Conservative groups claim there’s a migration of U.S. residents from Democratic-led states to Republican-led states due to politics and “family values.”
Others say that claim is overblown or misinterpreted.
Fox News has called it “the great wealth migration (to the) Boom Belt” of Texas, Florida, Georgia, Tennessee, North Carolina and Arizona.
The conservative Family Research Council sees “a mass exodus from states controlled by Democrats to states run by Republicans.”
Some conservatives in fast-growing Idaho say the blue-state influx is to blame for a growing rat problem.
But in many cases, the migration from blue to red states isn’t as black-and-white as conservatives claim. Some people migrate from New York or California to other blue states, and others go to blue metroplexes in red states, including the sunbelt cities Houston, Atlanta and Orlando.
The migration from red to blue states isn’t as black-and-white as conservatives claim.
And deep blue states New York and California are doing just fine. While they lead the 50 states in out-migration to other states, they also lead the 50 states in welcoming the most in-migration from other countries, and their economies are growing.
Just about everyone agrees Americans began migrating to other states during and after COVID, but they disagree about what that means. Conservatives cite tighter blue-state COVID restrictions, but there’s another big factor.
When the pandemic severed the connection between work and workplace, millions of workers chose to leave big blue cities for something cheaper and quieter.
Focus on the Family says it supports the “Great American Family Sort.” It advertises: “Expect the great conservative migration to continue, and perhaps God is calling you to be part of it.”
Focus claims the migration is driven by “politics and beliefs” and says, “Families are making their priorities clear through where they choose to live and have children.”
Focus left California for Colorado in 1991 and has attempted without success to make Colorado more conservative.
Just about everyone agrees the cost of living, particularly the cost of housing, is the primary driver of blue-to-red migration.
The cost of living, particularly the cost of housing, is the primary driver of blue-to-red migration.
Ten blue states have the highest state income tax rates.

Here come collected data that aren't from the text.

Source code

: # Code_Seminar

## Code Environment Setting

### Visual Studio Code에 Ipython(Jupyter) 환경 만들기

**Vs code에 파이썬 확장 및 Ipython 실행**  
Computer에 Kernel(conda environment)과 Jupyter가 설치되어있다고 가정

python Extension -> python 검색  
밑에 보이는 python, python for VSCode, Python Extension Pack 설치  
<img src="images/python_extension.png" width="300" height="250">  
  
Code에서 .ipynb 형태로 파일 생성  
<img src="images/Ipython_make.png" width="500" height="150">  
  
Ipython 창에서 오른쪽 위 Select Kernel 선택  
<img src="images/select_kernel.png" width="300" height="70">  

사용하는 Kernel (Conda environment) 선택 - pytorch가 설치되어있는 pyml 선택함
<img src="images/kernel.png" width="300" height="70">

Red states place fewer restrictions on housing construction, lowering costs and enabling some families to achieve a part of the American dream that is out of reach for many others.

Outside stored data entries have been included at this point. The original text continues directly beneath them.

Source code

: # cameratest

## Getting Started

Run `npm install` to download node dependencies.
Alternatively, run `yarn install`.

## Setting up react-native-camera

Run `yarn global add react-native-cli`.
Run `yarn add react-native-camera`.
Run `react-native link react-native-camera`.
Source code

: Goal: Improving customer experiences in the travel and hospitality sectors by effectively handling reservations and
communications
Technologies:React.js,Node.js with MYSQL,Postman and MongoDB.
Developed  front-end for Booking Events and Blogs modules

The Heritage Foundation, creators of Project 2025, contends: “But why are people overwhelmingly taking the one-way street from left-wing bastions to conservative states? It’s because they’re sick of living in financial and social basket cases. Blue states have a significantly higher tax burden than red states, including income taxes, property taxes, sales and excise taxes, etc. The 10 states with the highest overall tax burden are all blue, while the 10 lowest are all red.”
The National Review sees a “tectonic shift in America’s population, a decided preference among Americans to vote with their feet for red-state over blue-state governance, and the dramatic demographic effects of replacing Joe Biden’s border policies with those of Donald Trump.”

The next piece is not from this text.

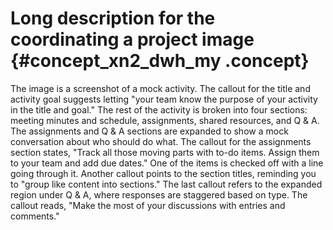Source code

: # Long description for the coordinating a project image {#concept_xn2_dwh_my .concept}

The image is a screenshot of a mock activity. The callout for the title and activity goal suggests letting "your team know the purpose of your activity in the title and goal." The rest of the activity is broken into four sections: meeting minutes and schedule, assignments, shared resources, and Q & A. The assignments and Q & A sections are expanded to show a mock conversation about who should do what. The callout for the assignments section states, "Track all those moving parts with to-do items. Assign them to your team and add due dates." One of the items is checked off with a line going through it. Another callout points to the section titles, reminding you to "group like content into sections." The last callout refers to the expanded region under Q & A, where responses are staggered based on type. The callout reads, "Make the most of your discussions with entries and comments."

And the conservative publication sees further political change ahead as red states gain seats in the U.S. House of Representatives due to population growth and blue states lose seats.
The Institute for Family Studies says families are migrating to red and purple states because of red states’ “family-friendly” policies. While the policies Democrats paint as family friendly — like child tax credits and paid parental leave — have appeal, they are not the answers Americans seek, the group asserts.
“The revealed preferences of most parents point to a different set of policies being more important for families in today’s America,” including “safe streets” and “school choice (or at least inoffensive and effective public schools) matters more to parents than free school lunches.”
Put another way, Americans “have clustered in communities of sameness,” wrote Bill Bishop in The Big Sort, a book that was prophetic in 2008 and remains challenging today.
“Now people go to church not for how it might change their beliefs, but for how their precepts will be reconfirmed,” he wrote.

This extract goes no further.